BEGIN

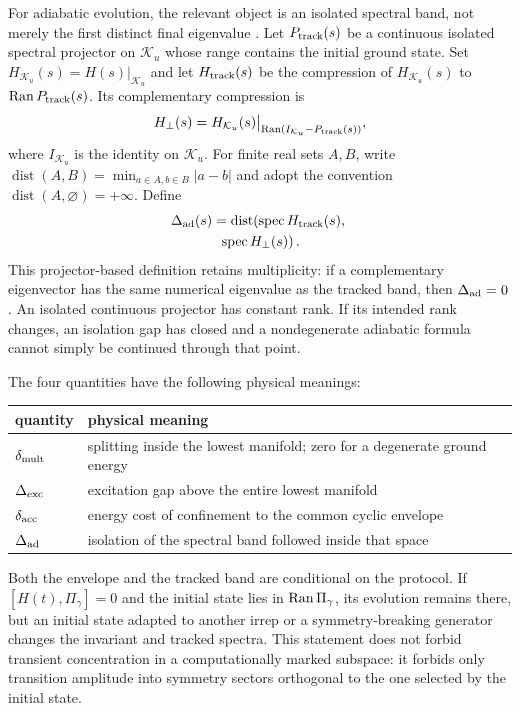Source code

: For adiabatic evolution, the relevant object is an isolated spectral band,
not merely the first distinct final eigenvalue
\cite{JansenRuskaiSeiler2007}.  Let
$P_{\rm track}(s)$ be a continuous isolated spectral projector on
$\mathcal K_u$ whose range contains the initial ground state.  Set
$H_{\mathcal K_u}(s)=H(s)|_{\mathcal K_u}$ and let
$H_{\rm track}(s)$ be the compression of $H_{\mathcal K_u}(s)$ to
$\Ran P_{\rm track}(s)$.  Its complementary compression is
\begin{equation}
 H_\perp(s)=H_{\mathcal K_u}(s)
 \big|_{\Ran(I_{\mathcal K_u}-P_{\rm track}(s))},
\end{equation}
where $I_{\mathcal K_u}$ is the identity on $\mathcal K_u$.  For finite
real sets $A,B$, write
$\operatorname{dist}(A,B)=\min_{a\in A,b\in B}|a-b|$ and adopt the
convention $\operatorname{dist}(A,\varnothing)=+\infty$.  Define
\begin{multline}
 \Delta_{\rm ad}(s)=\operatorname{dist}\!\left(
 \spec H_{\rm track}(s),\right.\\
 \left.\spec H_\perp(s)\right).
 \label{eq:adiabatic-gap-rewrite}
\end{multline}
This projector-based definition retains multiplicity: if a complementary
eigenvector has the same numerical eigenvalue as the tracked band, then
$\Delta_{\rm ad}=0$.
An isolated continuous projector has constant rank.  If its intended rank
changes, an isolation gap has closed and a nondegenerate adiabatic formula
cannot simply be continued through that point.

The four quantities have the following physical meanings:
\begin{center}
\centering
\small
\begin{tabular}{lp{}}
\hline
quantity & physical meaning\\
\hline
$\delta_{\rm mult}$ & splitting inside the lowest manifold; zero for a
degenerate ground energy\\
$\Delta_{\rm exc}$ & excitation gap above the entire lowest manifold\\
$\delta_{\rm acc}$ & energy cost of confinement to the common cyclic
envelope\\
$\Delta_{\rm ad}$ & isolation of the spectral band followed inside that
space\\
\hline
\end{tabular}
\end{center}

Both the envelope and the tracked band are conditional on the protocol.  If
$[H(t),\Pi_\gamma]=0$ and the initial state lies in $\Ran\Pi_\gamma$, its
evolution remains there, but an initial state adapted to another irrep or a
symmetry-breaking generator changes the invariant and tracked spectra.  This statement
does not forbid transient concentration in a computationally marked
subspace: it forbids only transition amplitude into symmetry sectors
orthogonal to the one selected by the initial state.
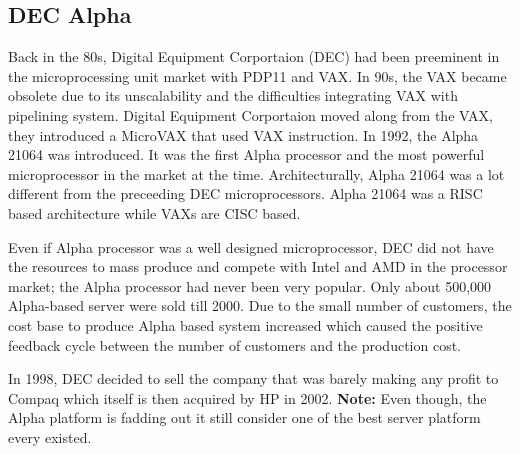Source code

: \documentclass[letterpaper,10pt,titlepage]{article}
\begin{document}
\subsection{DEC Alpha}
\indent Back in the 80s, Digital Equipment Corportaion (DEC) had been preeminent
in the microprocessing unit market with PDP11 and VAX.  In 90s, the VAX
became obsolete due to its unscalability and the difficulties 
integrating VAX with pipelining system. Digital Equipment Corportaion 
moved along from the VAX, they introduced a MicroVAX that used VAX 
instruction. In 1992, the Alpha 21064 was introduced. It was the first 
Alpha processor and the most powerful microprocessor in the market at the
time. Architecturally, Alpha 21064 was a lot different from the preceeding 
DEC microprocessors. Alpha 21064 was a RISC based architecture while VAXs
are CISC based. 
\par
Even if Alpha processor was a well designed microprocessor, DEC did not 
have the resources to mass produce and compete with Intel and AMD in the 
processor market; the Alpha processor had never been very popular. Only
about 500,000 Alpha-based server were sold till 2000. Due to the small 
number of customers, the cost base to produce Alpha based system increased
which caused the positive feedback cycle between the number of customers 
and the production cost.
\par
In 1998, DEC decided to sell the company that was barely making any profit 
to Compaq which itself is then acquired by HP in 2002. 
\textbf{Note:} Even though, the Alpha platform is fadding out it still 
consider one of the best server platform every existed. 
\end{document}
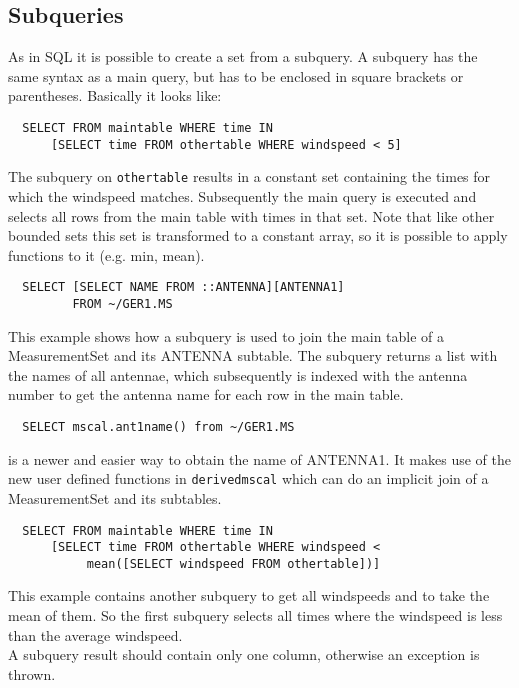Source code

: \subsection{\label{TAQL:SUBQUERIES}Subqueries}
As in SQL it is possible to create a set from a subquery. A
subquery has the same syntax as a main query, but has to be
enclosed in square brackets or parentheses. Basically it looks like:
\begin{verbatim}
  SELECT FROM maintable WHERE time IN
      [SELECT time FROM othertable WHERE windspeed < 5]
\end{verbatim}
The subquery on \texttt{othertable} results in a constant set
containing the times
for which the windspeed matches. Subsequently the main query
is executed and selects all rows from the main table with times in
that set.
Note that like other bounded sets this set is transformed to a
constant array, so it is possible to apply functions to it (e.g. min,
mean).

\begin{verbatim}
  SELECT [SELECT NAME FROM ::ANTENNA][ANTENNA1]
         FROM ~/GER1.MS 
\end{verbatim}
This example shows how a subquery is used to join the main table of a
MeasurementSet and its ANTENNA subtable. The subquery returns a list
with the names of all antennae, which subsequently is indexed with the
antenna number to get the antenna name for each row in the main table.

\begin{verbatim}
  SELECT mscal.ant1name() from ~/GER1.MS
\end{verbatim}
is a newer and easier way to obtain the name of ANTENNA1. It makes use
of the new user defined functions in \texttt{derivedmscal} which can do an
implicit join of a MeasurementSet and its subtables.

\begin{verbatim}
  SELECT FROM maintable WHERE time IN
      [SELECT time FROM othertable WHERE windspeed <
           mean([SELECT windspeed FROM othertable])]
\end{verbatim}
This example contains another subquery to get all windspeeds and
to take the mean of them. So the first subquery selects all times
where the windspeed is less than the average windspeed.
\\A subquery result should contain only one column, otherwise
an exception is thrown.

END

» EXERCISE AIM
Search the material for "that" and copy each matching line.

» SOLUTION BELOW
cannot simply be continued through that point.
$\Delta_{\rm ad}$ & isolation of the spectral band followed inside that
moved along from the VAX, they introduced a MicroVAX that used VAX 
In 1998, DEC decided to sell the company that was barely making any profit 
that set.
Note that like other bounded sets this set is transformed to a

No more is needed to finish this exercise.